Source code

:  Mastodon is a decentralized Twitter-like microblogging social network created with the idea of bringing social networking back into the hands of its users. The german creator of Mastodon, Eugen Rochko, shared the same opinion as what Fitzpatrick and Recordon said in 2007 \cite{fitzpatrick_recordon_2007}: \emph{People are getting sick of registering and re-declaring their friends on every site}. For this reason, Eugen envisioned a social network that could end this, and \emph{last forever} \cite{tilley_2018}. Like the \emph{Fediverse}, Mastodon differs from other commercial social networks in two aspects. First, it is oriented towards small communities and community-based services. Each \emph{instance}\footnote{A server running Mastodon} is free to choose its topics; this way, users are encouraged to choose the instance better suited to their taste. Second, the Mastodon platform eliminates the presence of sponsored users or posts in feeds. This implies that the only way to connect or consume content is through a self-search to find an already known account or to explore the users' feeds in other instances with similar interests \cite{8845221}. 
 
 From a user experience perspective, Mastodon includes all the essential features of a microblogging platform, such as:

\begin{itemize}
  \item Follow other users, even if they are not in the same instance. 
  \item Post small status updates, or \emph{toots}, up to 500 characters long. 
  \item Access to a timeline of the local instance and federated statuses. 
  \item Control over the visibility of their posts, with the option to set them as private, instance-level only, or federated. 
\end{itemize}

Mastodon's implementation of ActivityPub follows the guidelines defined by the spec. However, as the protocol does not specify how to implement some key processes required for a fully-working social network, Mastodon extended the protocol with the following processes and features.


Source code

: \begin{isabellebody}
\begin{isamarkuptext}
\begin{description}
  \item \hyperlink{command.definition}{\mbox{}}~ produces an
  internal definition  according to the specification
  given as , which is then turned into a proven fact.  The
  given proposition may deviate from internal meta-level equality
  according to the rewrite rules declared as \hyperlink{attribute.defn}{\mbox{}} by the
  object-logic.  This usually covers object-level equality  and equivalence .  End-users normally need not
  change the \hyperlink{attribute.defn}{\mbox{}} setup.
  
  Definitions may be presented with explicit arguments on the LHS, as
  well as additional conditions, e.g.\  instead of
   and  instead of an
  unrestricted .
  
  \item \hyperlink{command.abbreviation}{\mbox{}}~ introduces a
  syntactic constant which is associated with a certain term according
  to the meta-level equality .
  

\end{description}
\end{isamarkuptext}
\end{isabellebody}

◆ Aim of the exercise: From the records above, pick out and copy each line holding the word "hyperlink".

◆ Solution to this exercise:
  \item \hyperlink{command.definition}{\mbox{}}~ produces an
  according to the rewrite rules declared as \hyperlink{attribute.defn}{\mbox{}} by the
  change the \hyperlink{attribute.defn}{\mbox{}} setup.
  \item \hyperlink{command.abbreviation}{\mbox{}}~ introduces a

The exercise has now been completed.